In your copy, include every line of the records exactly and no picture at all.

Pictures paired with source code

>>>

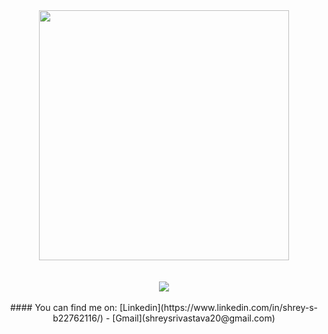 <div align="center">
<img src="https://i.imgur.com/8MupZHY.gif" width="400px" />
<br>
<br>
<br>
<img src="https://github-readme-stats.vercel.app/api?username=shrey2506&show_icons=true" />
<br>
<br>
#### You can find me on:
[Linkedin](https://www.linkedin.com/in/shrey-s-b22762116/) - [Gmail](shreysrivastava20@gmail.com)

</div>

<<<

SOLUTION TO THIS PROBLEM
 <div align="center">
<img src="https://i.imgur.com/8MupZHY.gif" width="400px" />
<br>
<br>
<br>
<img src="https://github-readme-stats.vercel.app/api?username=shrey2506&show_icons=true" />
<br>
<br>
#### You can find me on:
[Linkedin](https://www.linkedin.com/in/shrey-s-b22762116/) - [Gmail](shreysrivastava20@gmail.com)

</div>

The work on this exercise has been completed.